Happy birthday. I hope I look as good as you do when I’m your age.
Don’t worry, you did.
Driving by the Bruces
I have two wonderful neighbors — both named Bruce — who live across the road from each other. Whenever I pass their driveways, thoughts occur to me, such as: I may be crazy, but I can go normal at any time. Everywhere I go, someone is asking for money or bemoaning the lack thereof. It’s obvious that we can no longer afford ourselves. At a church gathering, everyone was asked how long he or she had been married. One man declared 60 years of wedded bliss. We all applauded. We found out later that the 60 years had been divided among three wives.
It happens in threes
Grandma said that everything happens in threes. That explained my early difficulties with arithmetic.
Buying a calculator didn’t help. I bought a cheap one. It worked fine except it was missing the number nine.
Grandma’s belief was most often applied to deaths, but covered things both bad and good.
Iris, Ruth and Les. When it came to being nice people, they each carried a considerable reputation.

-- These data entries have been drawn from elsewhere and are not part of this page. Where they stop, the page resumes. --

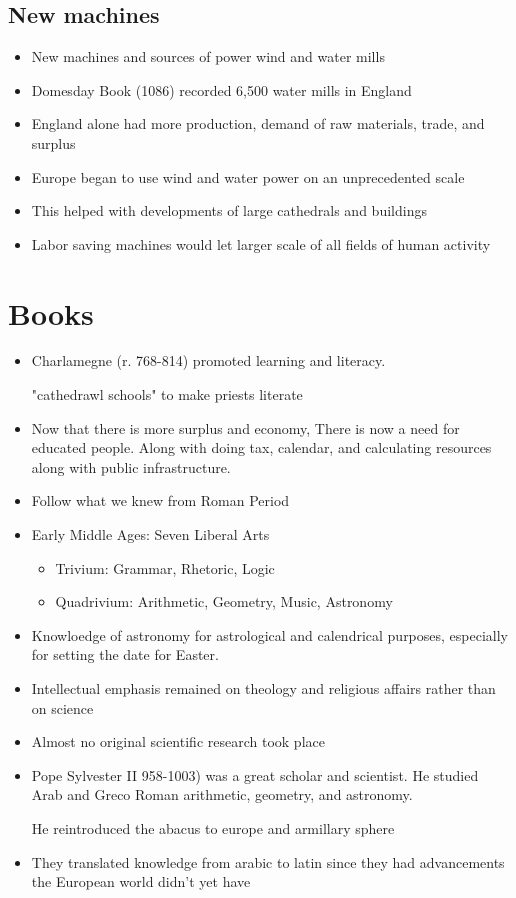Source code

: \documentclass{article}
\begin{document}
\subsection{New machines}
\begin{itemize}
  \item New machines and sources of power
    \rightarrow{} wind and water mills
  \item Domesday Book (1086) recorded 6,500 water mills in England
  \item England alone had more production, demand of raw materials,
    trade, and surplus
  \item Europe began to use wind and water power on an unprecedented scale
  \item This helped with developments
    of large cathedrals and buildings
  \item Labor saving machines would let larger scale of all fields of human activity
\end{itemize}

\section{Books}
\begin{itemize}
  \item Charlamegne (r. 768-814) promoted learning and literacy.

    "cathedrawl schools" to make priests literate
  \item Now that there is more surplus and economy, There is now a need for
    educated people. Along with doing tax, calendar, and calculating
    resources along with public infrastructure.
  \item Follow what we knew from Roman Period
  \item Early Middle Ages: Seven Liberal Arts
    \begin{itemize}
      \item Trivium: Grammar, Rhetoric, Logic
      \item Quadrivium: Arithmetic, Geometry, Music, Astronomy
    \end{itemize}
  \item Knowloedge of astronomy for astrological and calendrical purposes,
    especially for setting the date for Easter.
  \item Intellectual emphasis remained on theology and religious affairs rather than on science
  \item Almost no original scientific research took place
  \item Pope Sylvester II 958-1003) was a great scholar and scientist.
    He studied Arab and Greco Roman arithmetic, geometry, and astronomy.

    He reintroduced the abacus to europe and armillary sphere
  \item They translated knowledge from arabic to latin since they had advancements
    the European world didn't yet have
\end{itemize}
\end{document}
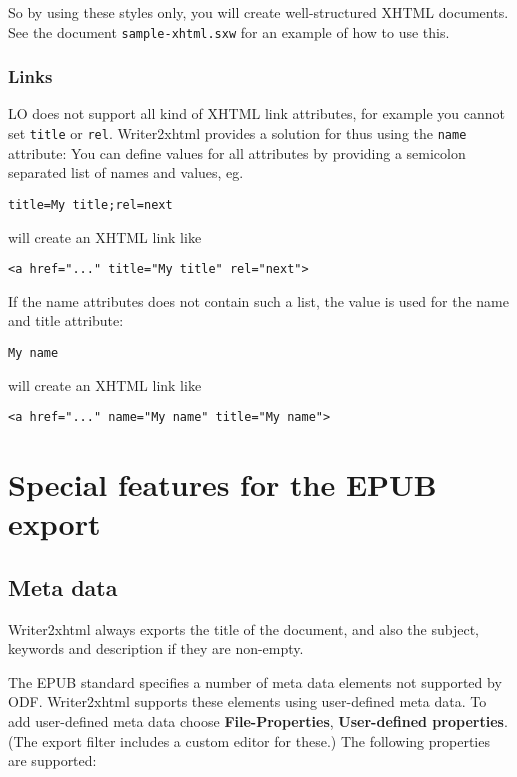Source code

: \documentclass{article}
\newcommand\textstyleSourceText[1]{\texttt{\textmd{#1}}}
\begin{document}
{\mdseries
So by using these styles only, you will create well-structured XHTML documents. See the document \textstyleSourceText{sample-xhtml.sxw} for an example of how to use this.}

\subsubsection{Links}
{\mdseries
LO does not support all kind of XHTML link attributes, for example you cannot set \textstyleSourceText{title} or \textstyleSourceText{rel}. Writer2xhtml provides a solution for thus using the \textstyleSourceText{name} attribute: You can define values for all attributes by providing a semicolon separated list of names and values, eg.}

\begin{verbatim}
title=My title;rel=next
\end{verbatim}
{\mdseries
will create an XHTML link like}

\begin{verbatim}
<a href="..." title="My title" rel="next">
\end{verbatim}
{\mdseries
If the name attributes does not contain such a list, the value is used for the name and title attribute:}

\begin{verbatim}
My name
\end{verbatim}
{\mdseries
will create an XHTML link like}

\begin{verbatim}
<a href="..." name="My name" title="My name">
\end{verbatim}
\section{Special features for the EPUB export}
\subsection{Meta data}
{\mdseries
Writer2xhtml always exports the title of the document, and also the subject, keywords and description if they are non-empty.}

{\mdseries
The EPUB standard specifies a number of meta data elements not supported by ODF. Writer2xhtml supports these elements using user-defined meta data. To add user-defined meta data choose \textbf{File-Properties}, \textbf{User-defined properties}. (The export filter includes a custom editor for these.) The following properties are supported:}
\end{document}
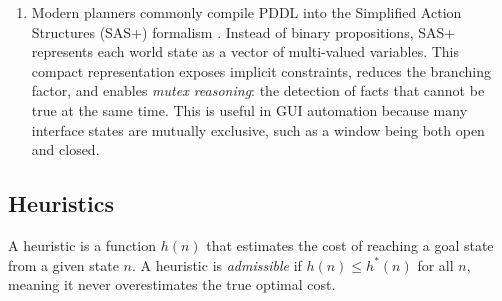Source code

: \begin{enumerate}
\begin{figure}[H]
{%
}
\caption{PDDL planning workflow from Domain and Problem to an optimal action sequence.}
\label{fig:pddl_workflow}
\end{figure}

\item Modern planners commonly compile PDDL into the Simplified Action Structures (SAS+) formalism \cite{Backstrom1995}. Instead of binary propositions, SAS+ represents each world state as a vector of multi-valued variables. This compact representation exposes implicit constraints, reduces the branching factor, and enables \textit{mutex reasoning}: the detection of facts that cannot be true at the same time. This is useful in GUI automation because many interface states are mutually exclusive, such as a window being both open and closed.
\end{enumerate}

\subsection{Heuristics}
\label{subsec:planning_heuristics}

A heuristic is a function $h(n)$ that estimates the cost of reaching a goal state from a given state $n$. A heuristic is \textit{admissible} if $h(n) \leq h^*(n)$ for all $n$, meaning it never overestimates the true optimal cost.

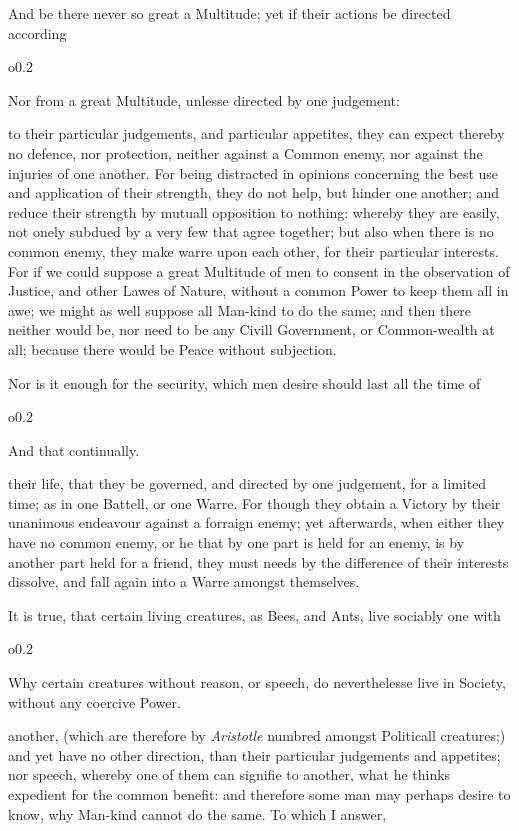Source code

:And be there never so great a Multitude; yet if their actions be
directed according \begin{wrapfigure}[6]{o}{0.2\textwidth}\raggedright
Nor from a great Multitude, unlesse directed by one judgement:
\end{wrapfigure} to their particular judgements, and particular
appetites, they can expect thereby no defence, nor protection, neither
against a Common enemy, nor against the injuries of one another. For
being distracted in opinions concerning the best use and application
of their strength, they do not help, but hinder one another; and
reduce their strength by mutuall opposition to nothing: whereby they
are easily, not onely subdued by a very few that agree together; but
also when there is no common enemy, they make warre upon each other,
for their particular interests. For if we could suppose a great
Multitude of men to consent in the observation of Justice, and other
Lawes of Nature, without a common Power to keep them all in awe; we
might  as well suppose all Man-kind to do the same; and then
there neither would be, nor need to be any Civill Government, or
Common-wealth at all; because there would be Peace without subjection.

Nor is it enough for the security, which men desire should last all
the time of \begin{wrapfigure}[4]{o}{0.2\textwidth}\raggedright And
that continually. \end{wrapfigure} their life, that they be governed,
and directed by one judgement, for a limited time; as in one Battell,
or one Warre. For though they obtain a Victory by their unanimous
endeavour against a forraign enemy; yet afterwards, when either they
have no common enemy, or he that by one part is held for an enemy, is
by another part held for a friend, they must needs by the difference
of their interests dissolve, and fall again into a Warre amongst
themselves.

It is true, that certain living creatures, as Bees, and Ants, live
sociably one with \begin{wrapfigure}[8]{o}{0.2\textwidth}\raggedright
Why certain creatures without reason, or speech, do neverthelesse live
in Society, without any coercive Power. \end{wrapfigure} another,
(which are therefore by \textit{Aristotle} numbred amongst Politicall
creatures;) and yet have no other direction, than their particular
judgements and appetites; nor speech, whereby one of them can signifie
to another, what he thinks expedient for the common benefit: and
therefore some man may perhaps desire to know, why Man-kind cannot do
the same. To which I answer,

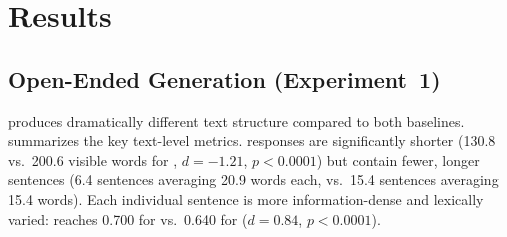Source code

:\section{Results}
\label{sec:results}

\subsection{Open-Ended Generation (Experiment~1)}
\label{sec:exp1}

\iscotshort produces dramatically different text structure compared to both baselines.
 summarizes the key text-level metrics.
\iscotshort responses are significantly shorter (130.8 vs.\ 200.6 visible words for \standard, $d = -1.21$, $p < 0.0001$) but contain fewer, longer sentences (6.4 sentences averaging 20.9 words each, vs.\ 15.4 sentences averaging 15.4 words).
Each individual sentence is more information-dense and lexically varied: \ttr reaches 0.700 for \iscotshort vs.\ 0.640 for \standard ($d = 0.84$, $p < 0.0001$).

\begin{table}[t]
\centering
\caption{Text metrics for open-ended generation (Experiment~1). Values are mean $\pm$ standard deviation across 30 prompts. Best values per metric in \textbf{bold}. Significance tests compare \standard vs.\ \iscotshort using the Wilcoxon signed-rank test.}
\label{tab:text_metrics}
\end{table}

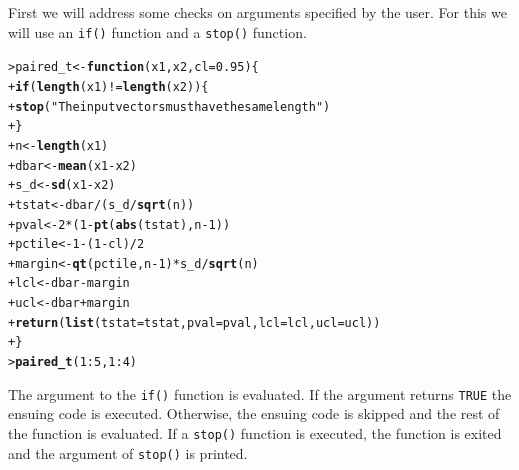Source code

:\documentclass[12pt,oneside]{book}\usepackage[]{graphicx}\usepackage[]{color}
\makeatletter
\newcommand{\hlnum}[1]{\textcolor[rgb]{0.686,0.059,0.569}{#1}}%
\newcommand{\hlstr}[1]{\textcolor[rgb]{0.192,0.494,0.8}{#1}}%
\newcommand{\hlopt}[1]{\textcolor[rgb]{0,0,0}{#1}}%
\newcommand{\hlstd}[1]{\textcolor[rgb]{0.345,0.345,0.345}{#1}}%
\newcommand{\hlkwa}[1]{\textcolor[rgb]{0.161,0.373,0.58}{\textbf{#1}}}%
\newcommand{\hlkwb}[1]{\textcolor[rgb]{0.69,0.353,0.396}{#1}}%
\newcommand{\hlkwc}[1]{\textcolor[rgb]{0.333,0.667,0.333}{#1}}%
\newcommand{\hlkwd}[1]{\textcolor[rgb]{0.737,0.353,0.396}{\textbf{#1}}}%
\newenvironment{kframe}{%
 \def\at@end@of@kframe{}%
 \ifinner\ifhmode%
  \def\at@end@of@kframe{\end{minipage}}%
  \begin{minipage}{\columnwidth}%
 \fi\fi%
 \def\FrameCommand##1{\hskip\@totalleftmargin \hskip-\fboxsep
 \colorbox{shadecolor}{##1}\hskip-\fboxsep
     \hskip-\linewidth \hskip-\@totalleftmargin \hskip\columnwidth}%
 \MakeFramed {\advance\hsize-\width
   \@totalleftmargin\z@ \linewidth\hsize
   \@setminipage}}%
 {\par\unskip\endMakeFramed%
 \at@end@of@kframe}
\newenvironment{knitrout}{}{} %
\makeatother
\begin{document}
First we will address some checks on arguments specified by the user. For this we will use an \verb+if()+ function and a \verb+stop()+ function. 
\begin{knitrout}
\color{fgcolor}\begin{kframe}
\begin{alltt}
\hlstd{> }\hlstd{paired_t} \hlkwb{<-} \hlkwa{function}\hlstd{(}\hlkwc{x1}\hlstd{,} \hlkwc{x2}\hlstd{,} \hlkwc{cl} \hlstd{=} \hlnum{0.95}\hlstd{) \{}
\hlstd{+ }    \hlkwa{if} \hlstd{(}\hlkwd{length}\hlstd{(x1)} \hlopt{!=} \hlkwd{length}\hlstd{(x2)) \{}
\hlstd{+ }        \hlkwd{stop}\hlstd{(}\hlstr{"The input vectors  must have the same length"}\hlstd{)}
\hlstd{+ }    \hlstd{\}}
\hlstd{+ }    \hlstd{n} \hlkwb{<-} \hlkwd{length}\hlstd{(x1)}
\hlstd{+ }    \hlstd{dbar} \hlkwb{<-} \hlkwd{mean}\hlstd{(x1} \hlopt{-} \hlstd{x2)}
\hlstd{+ }    \hlstd{s_d} \hlkwb{<-} \hlkwd{sd}\hlstd{(x1} \hlopt{-} \hlstd{x2)}
\hlstd{+ }    \hlstd{tstat} \hlkwb{<-} \hlstd{dbar}\hlopt{/}\hlstd{(s_d}\hlopt{/}\hlkwd{sqrt}\hlstd{(n))}
\hlstd{+ }    \hlstd{pval} \hlkwb{<-} \hlnum{2} \hlopt{*} \hlstd{(}\hlnum{1} \hlopt{-} \hlkwd{pt}\hlstd{(}\hlkwd{abs}\hlstd{(tstat), n} \hlopt{-} \hlnum{1}\hlstd{))}
\hlstd{+ }    \hlstd{pctile} \hlkwb{<-} \hlnum{1} \hlopt{-} \hlstd{(}\hlnum{1} \hlopt{-} \hlstd{cl)}\hlopt{/}\hlnum{2}
\hlstd{+ }    \hlstd{margin} \hlkwb{<-} \hlkwd{qt}\hlstd{(pctile, n} \hlopt{-} \hlnum{1}\hlstd{)} \hlopt{*} \hlstd{s_d}\hlopt{/}\hlkwd{sqrt}\hlstd{(n)}
\hlstd{+ }    \hlstd{lcl} \hlkwb{<-} \hlstd{dbar} \hlopt{-} \hlstd{margin}
\hlstd{+ }    \hlstd{ucl} \hlkwb{<-} \hlstd{dbar} \hlopt{+} \hlstd{margin}
\hlstd{+ }    \hlkwd{return}\hlstd{(}\hlkwd{list}\hlstd{(}\hlkwc{tstat} \hlstd{= tstat,} \hlkwc{pval} \hlstd{= pval,} \hlkwc{lcl} \hlstd{= lcl,} \hlkwc{ucl} \hlstd{= ucl))}
\hlstd{+ }\hlstd{\}}
\hlstd{> }\hlkwd{paired_t}\hlstd{(}\hlnum{1}\hlopt{:}\hlnum{5}\hlstd{,} \hlnum{1}\hlopt{:}\hlnum{4}\hlstd{)}
\end{alltt}


{\ttfamily\noindent\bfseries\color{errorcolor}{Error in paired\_t(1:5, 1:4): The input vectors\ \ must have the same length}}\end{kframe}
\end{knitrout}
The argument to the \verb+if()+ function is evaluated. If the argument returns \verb+TRUE+ the ensuing code is executed. Otherwise, the ensuing code is skipped and the rest of the function is evaluated. If a \verb+stop()+ function is executed, the function is exited and the argument of \verb+stop()+ is printed. 
\end{document}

Iris Bell and her husband Harvey owned the greenhouse in Hartland for many years. Iris was fond of saying, “The world wasn’t built in a day. That’s because Agnes wasn’t in charge.” Agnes was her older sister and apparently, someone who made sure things got done. Virginia Anderson, Iris’s daughter, called her mother’s sayings, Irisisms.
Ruth Pedersen was a neighbor. My father, a farmer, thought “moving to town” was a euphemism for dying. Ruth didn’t believe that. She moved to town and lived fully. I stopped to see Ruth one day. She and a friend were putting together a jigsaw puzzle. It was a difficult one, something like a million-piece snowstorm. I brought her a couple of jigsaw puzzles and a hammer. I thought the hammer might aid in fitting the parts together. If all you have is a hammer, the whole world is a nail. Fortunately, Ruth had more than a hammer. One of the things Ruth had was something that was supposed to help battle the ravages of rheumatism. Drunken raisins. Each day, she ate six golden raisins soaked in rum. Years later, a kind reader from North Carolina sent me a gift of drunken raisins.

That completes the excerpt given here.